## The records
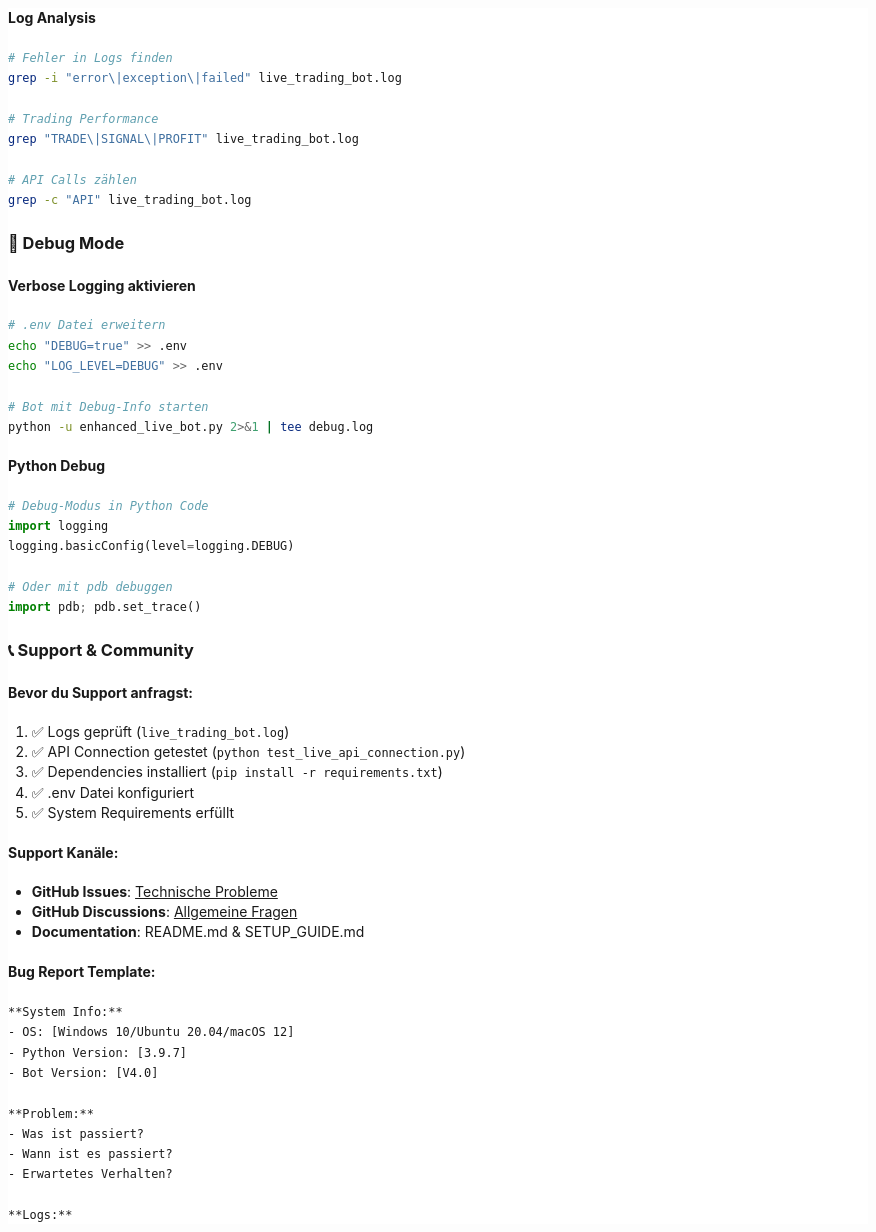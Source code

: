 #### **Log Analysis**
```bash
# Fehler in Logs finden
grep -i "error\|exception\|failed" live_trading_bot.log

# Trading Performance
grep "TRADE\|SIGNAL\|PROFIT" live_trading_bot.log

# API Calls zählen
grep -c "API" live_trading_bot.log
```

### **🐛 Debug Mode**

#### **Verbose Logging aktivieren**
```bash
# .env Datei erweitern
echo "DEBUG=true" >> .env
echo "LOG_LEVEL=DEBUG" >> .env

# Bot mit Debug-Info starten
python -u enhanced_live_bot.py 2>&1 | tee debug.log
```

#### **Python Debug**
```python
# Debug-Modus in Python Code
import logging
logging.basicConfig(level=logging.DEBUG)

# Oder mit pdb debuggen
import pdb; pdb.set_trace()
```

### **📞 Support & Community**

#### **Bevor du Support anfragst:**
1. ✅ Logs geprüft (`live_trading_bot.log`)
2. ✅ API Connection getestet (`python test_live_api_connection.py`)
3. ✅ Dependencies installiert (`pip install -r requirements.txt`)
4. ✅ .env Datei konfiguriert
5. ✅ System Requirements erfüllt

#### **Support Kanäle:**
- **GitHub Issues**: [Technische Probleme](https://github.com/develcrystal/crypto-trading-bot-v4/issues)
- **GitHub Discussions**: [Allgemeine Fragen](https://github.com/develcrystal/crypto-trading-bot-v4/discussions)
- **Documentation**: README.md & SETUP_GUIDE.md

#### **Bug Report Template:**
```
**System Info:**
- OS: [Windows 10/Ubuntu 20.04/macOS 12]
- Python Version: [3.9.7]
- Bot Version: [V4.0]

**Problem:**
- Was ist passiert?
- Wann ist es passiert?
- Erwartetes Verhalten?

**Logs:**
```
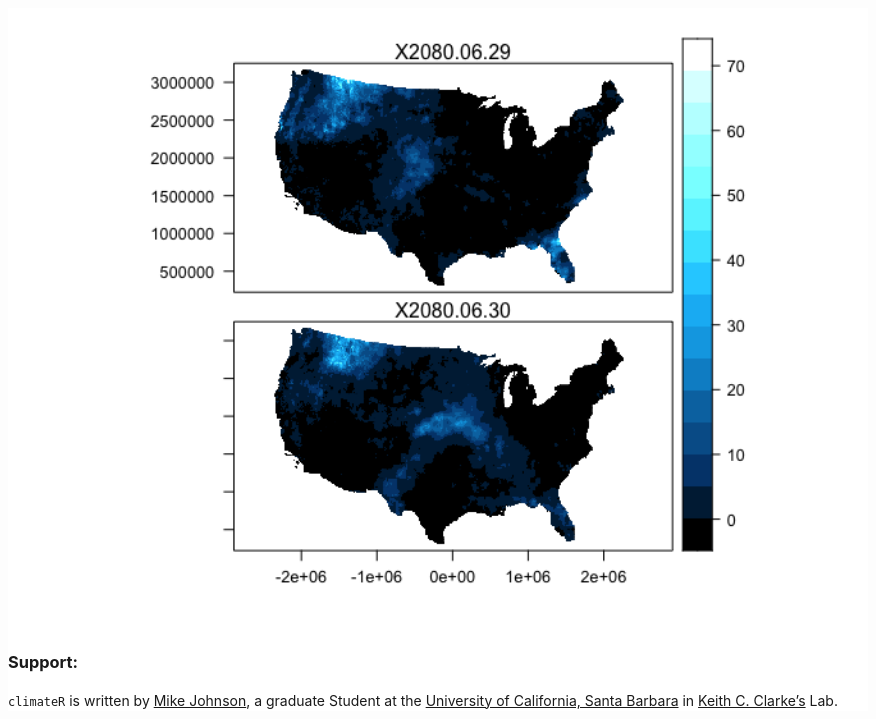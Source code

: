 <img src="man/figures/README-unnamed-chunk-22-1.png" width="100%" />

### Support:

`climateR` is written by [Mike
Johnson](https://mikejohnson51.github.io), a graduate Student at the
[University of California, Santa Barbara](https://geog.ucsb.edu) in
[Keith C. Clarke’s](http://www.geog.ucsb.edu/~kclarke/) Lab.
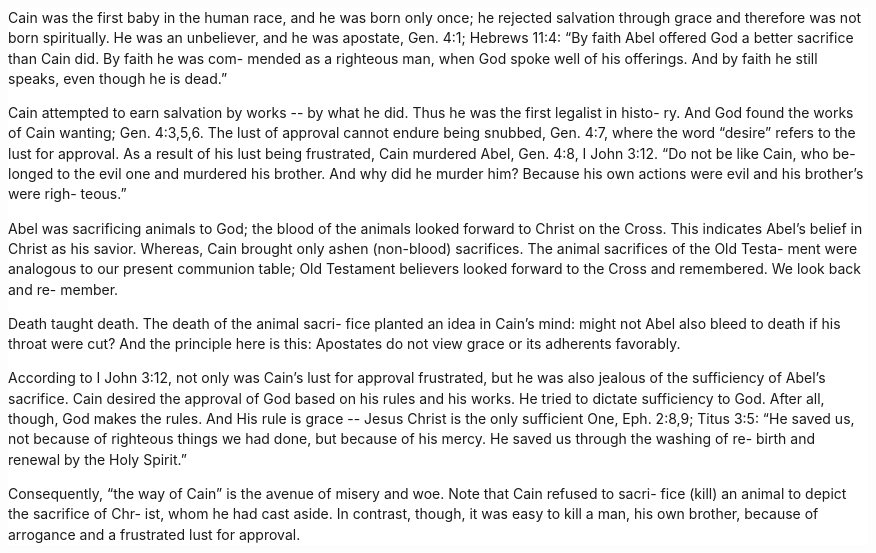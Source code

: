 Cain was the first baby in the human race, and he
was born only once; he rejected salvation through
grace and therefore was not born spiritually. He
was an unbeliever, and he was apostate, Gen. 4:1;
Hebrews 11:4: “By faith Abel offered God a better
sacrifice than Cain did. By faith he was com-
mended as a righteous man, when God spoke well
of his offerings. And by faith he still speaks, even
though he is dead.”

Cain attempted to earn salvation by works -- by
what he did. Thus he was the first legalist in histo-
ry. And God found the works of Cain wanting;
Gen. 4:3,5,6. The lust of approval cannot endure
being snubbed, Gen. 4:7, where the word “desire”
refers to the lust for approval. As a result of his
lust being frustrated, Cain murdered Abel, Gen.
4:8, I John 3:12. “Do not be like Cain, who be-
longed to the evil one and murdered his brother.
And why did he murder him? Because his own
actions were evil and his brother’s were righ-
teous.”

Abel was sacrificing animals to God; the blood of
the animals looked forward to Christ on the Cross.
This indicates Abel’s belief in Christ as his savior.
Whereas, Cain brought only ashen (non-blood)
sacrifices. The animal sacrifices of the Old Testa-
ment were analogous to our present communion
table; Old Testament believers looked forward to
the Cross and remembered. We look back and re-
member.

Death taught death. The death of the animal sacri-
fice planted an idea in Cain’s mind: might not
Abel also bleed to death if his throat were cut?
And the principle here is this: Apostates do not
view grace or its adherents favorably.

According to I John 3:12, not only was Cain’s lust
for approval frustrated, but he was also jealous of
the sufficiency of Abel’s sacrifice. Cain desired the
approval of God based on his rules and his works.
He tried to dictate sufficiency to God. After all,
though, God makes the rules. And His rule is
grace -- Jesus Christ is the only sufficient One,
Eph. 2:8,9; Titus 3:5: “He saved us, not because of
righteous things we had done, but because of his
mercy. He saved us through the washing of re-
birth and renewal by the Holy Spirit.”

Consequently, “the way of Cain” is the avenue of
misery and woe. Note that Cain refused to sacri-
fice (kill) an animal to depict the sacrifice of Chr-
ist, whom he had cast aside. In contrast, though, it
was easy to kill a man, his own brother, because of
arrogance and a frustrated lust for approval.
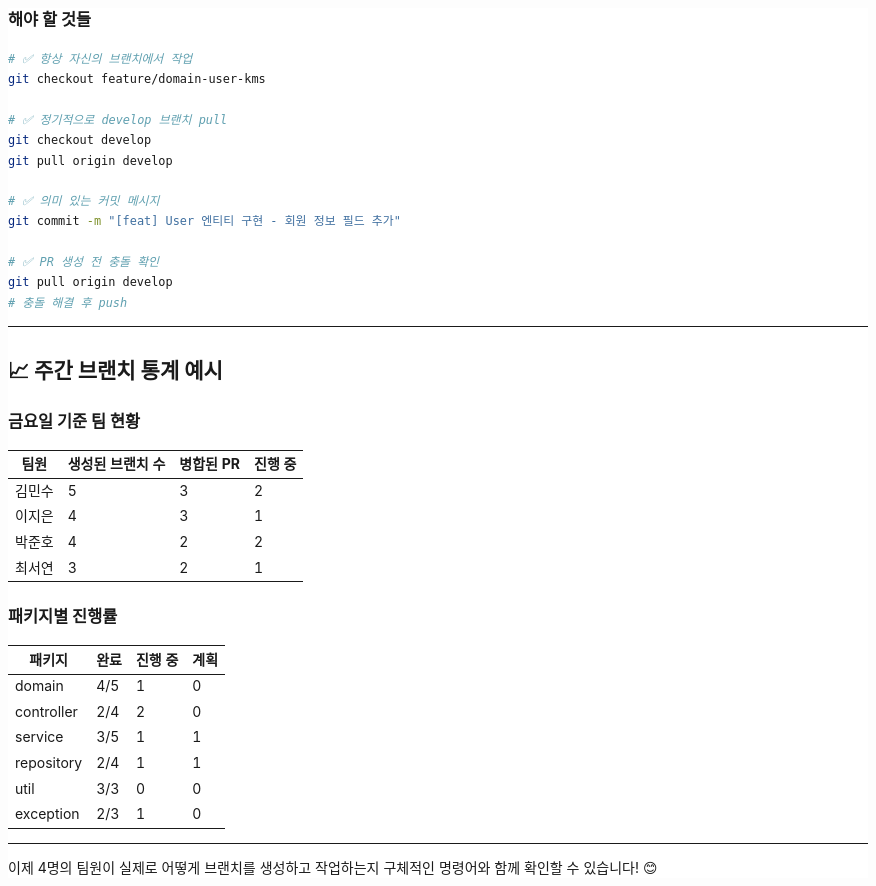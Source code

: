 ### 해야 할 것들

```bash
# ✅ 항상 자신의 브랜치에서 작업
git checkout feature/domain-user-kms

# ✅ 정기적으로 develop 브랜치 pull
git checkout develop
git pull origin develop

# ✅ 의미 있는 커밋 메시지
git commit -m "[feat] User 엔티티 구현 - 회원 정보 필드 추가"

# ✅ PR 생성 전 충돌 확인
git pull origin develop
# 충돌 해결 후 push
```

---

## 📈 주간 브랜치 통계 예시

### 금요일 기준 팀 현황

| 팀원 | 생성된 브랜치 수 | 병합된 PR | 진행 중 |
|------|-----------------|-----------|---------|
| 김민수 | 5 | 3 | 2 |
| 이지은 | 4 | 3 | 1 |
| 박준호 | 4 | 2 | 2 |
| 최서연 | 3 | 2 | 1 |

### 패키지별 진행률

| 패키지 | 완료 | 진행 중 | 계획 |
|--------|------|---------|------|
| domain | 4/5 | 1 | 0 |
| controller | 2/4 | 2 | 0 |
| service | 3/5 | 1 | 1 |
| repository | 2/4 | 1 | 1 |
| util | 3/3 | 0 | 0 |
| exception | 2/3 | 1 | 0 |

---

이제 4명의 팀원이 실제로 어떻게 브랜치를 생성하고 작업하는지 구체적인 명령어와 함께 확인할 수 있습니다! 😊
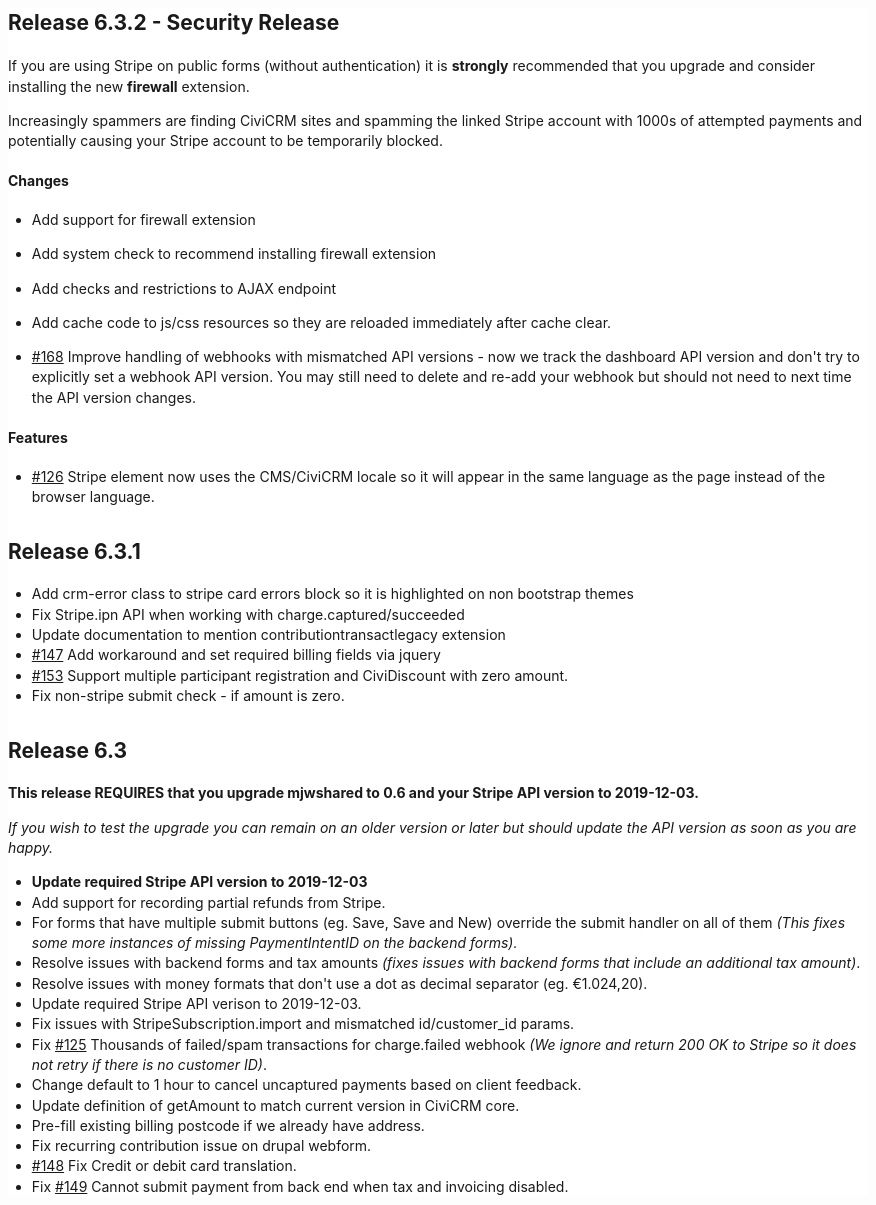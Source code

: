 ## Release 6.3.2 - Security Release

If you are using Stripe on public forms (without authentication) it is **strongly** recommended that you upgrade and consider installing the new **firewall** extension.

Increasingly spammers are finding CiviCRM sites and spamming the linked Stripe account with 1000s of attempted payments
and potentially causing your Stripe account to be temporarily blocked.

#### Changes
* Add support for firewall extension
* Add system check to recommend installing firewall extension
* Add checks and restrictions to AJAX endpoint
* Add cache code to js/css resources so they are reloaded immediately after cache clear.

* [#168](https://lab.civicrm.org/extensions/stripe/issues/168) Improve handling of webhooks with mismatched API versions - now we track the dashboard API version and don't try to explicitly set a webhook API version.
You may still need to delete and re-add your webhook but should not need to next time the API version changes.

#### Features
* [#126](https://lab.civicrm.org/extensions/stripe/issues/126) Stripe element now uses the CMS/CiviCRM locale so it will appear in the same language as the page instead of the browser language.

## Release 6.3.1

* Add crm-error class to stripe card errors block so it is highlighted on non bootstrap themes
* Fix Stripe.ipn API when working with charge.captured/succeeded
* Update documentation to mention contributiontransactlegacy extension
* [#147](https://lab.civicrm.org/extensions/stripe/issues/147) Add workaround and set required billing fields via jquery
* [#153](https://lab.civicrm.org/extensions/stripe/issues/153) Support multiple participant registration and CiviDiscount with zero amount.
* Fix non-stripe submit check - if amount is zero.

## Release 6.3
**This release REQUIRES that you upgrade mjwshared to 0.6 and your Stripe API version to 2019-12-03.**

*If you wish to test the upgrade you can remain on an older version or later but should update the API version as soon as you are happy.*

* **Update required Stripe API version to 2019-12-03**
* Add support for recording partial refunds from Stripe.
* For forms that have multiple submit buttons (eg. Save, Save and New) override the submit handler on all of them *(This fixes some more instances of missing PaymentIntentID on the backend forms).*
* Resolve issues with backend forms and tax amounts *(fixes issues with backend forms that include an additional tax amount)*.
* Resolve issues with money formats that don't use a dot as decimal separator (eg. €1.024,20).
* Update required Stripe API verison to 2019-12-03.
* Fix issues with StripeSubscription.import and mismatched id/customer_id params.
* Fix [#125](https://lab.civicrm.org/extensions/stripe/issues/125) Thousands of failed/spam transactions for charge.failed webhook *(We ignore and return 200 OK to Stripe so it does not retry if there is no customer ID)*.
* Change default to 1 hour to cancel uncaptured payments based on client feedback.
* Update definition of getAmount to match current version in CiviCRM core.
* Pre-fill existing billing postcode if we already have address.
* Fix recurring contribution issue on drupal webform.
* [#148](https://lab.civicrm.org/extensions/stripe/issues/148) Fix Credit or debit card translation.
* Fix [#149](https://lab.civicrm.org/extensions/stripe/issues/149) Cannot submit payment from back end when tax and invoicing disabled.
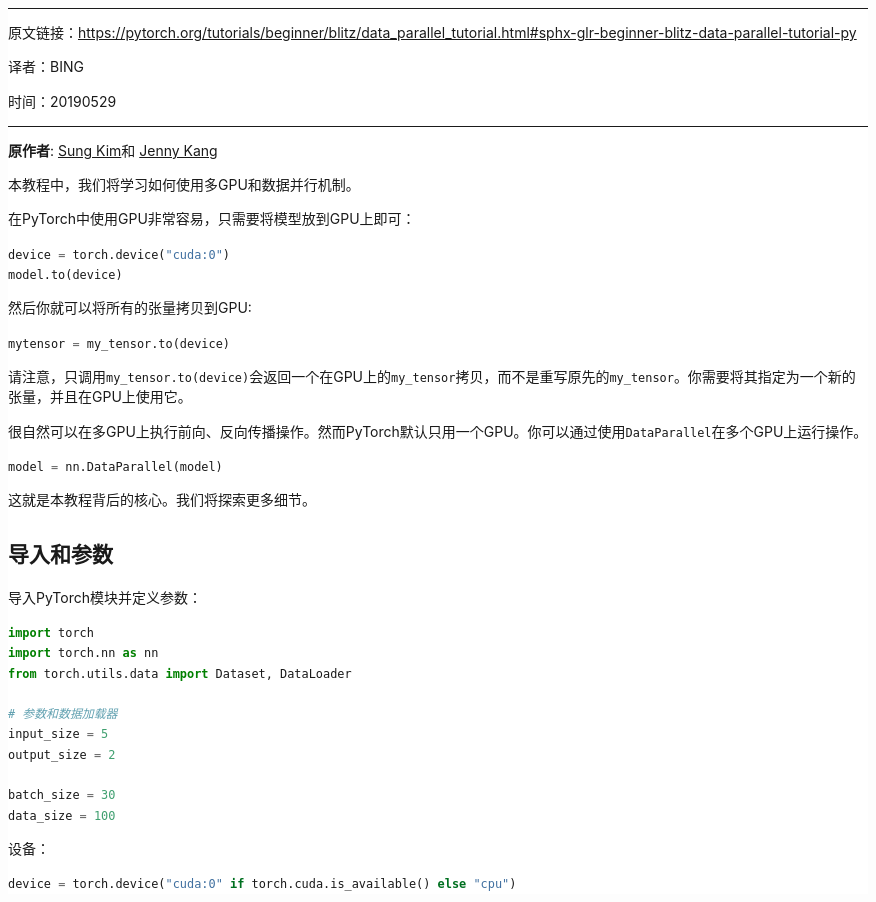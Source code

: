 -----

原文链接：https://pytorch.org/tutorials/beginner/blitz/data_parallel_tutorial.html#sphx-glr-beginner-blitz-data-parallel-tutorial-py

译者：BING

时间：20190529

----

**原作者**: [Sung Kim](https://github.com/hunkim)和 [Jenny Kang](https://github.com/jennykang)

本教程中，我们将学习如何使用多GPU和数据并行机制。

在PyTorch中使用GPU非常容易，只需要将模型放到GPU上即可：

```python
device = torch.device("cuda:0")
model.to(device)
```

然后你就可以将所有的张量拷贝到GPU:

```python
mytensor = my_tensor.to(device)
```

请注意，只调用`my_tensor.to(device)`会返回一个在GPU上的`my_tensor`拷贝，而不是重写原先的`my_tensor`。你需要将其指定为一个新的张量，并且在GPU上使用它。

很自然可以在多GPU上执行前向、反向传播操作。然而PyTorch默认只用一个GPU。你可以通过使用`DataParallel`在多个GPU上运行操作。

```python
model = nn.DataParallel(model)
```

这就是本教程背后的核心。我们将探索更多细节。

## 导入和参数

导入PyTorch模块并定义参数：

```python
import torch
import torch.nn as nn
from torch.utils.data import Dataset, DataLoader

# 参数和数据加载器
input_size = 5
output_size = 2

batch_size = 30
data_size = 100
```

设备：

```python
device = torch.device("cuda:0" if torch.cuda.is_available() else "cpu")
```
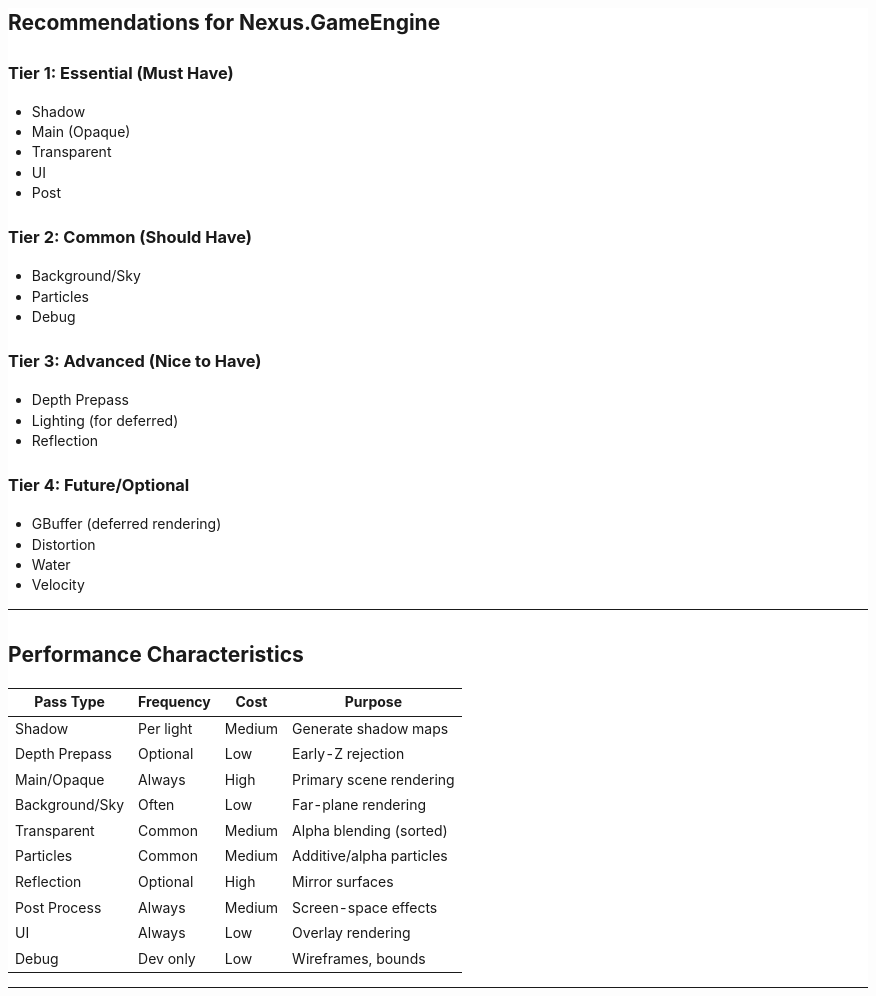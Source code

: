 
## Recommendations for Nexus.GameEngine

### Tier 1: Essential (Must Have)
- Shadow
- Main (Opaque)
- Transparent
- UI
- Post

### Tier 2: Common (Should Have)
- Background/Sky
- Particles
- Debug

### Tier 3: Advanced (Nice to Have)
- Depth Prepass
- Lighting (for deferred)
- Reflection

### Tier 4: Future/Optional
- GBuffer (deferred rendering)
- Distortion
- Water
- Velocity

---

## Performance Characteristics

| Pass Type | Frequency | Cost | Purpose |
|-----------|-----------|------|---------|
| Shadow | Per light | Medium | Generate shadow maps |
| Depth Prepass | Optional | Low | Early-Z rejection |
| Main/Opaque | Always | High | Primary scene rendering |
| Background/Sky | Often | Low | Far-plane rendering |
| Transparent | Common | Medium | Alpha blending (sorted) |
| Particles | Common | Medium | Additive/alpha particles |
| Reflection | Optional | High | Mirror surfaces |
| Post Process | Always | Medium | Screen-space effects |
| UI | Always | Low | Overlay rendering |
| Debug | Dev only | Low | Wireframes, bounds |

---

## Action item
Show every line from the entries above in which the word "Background" appears.

## Result
- Background/Sky
| Background/Sky | Often | Low | Far-plane rendering |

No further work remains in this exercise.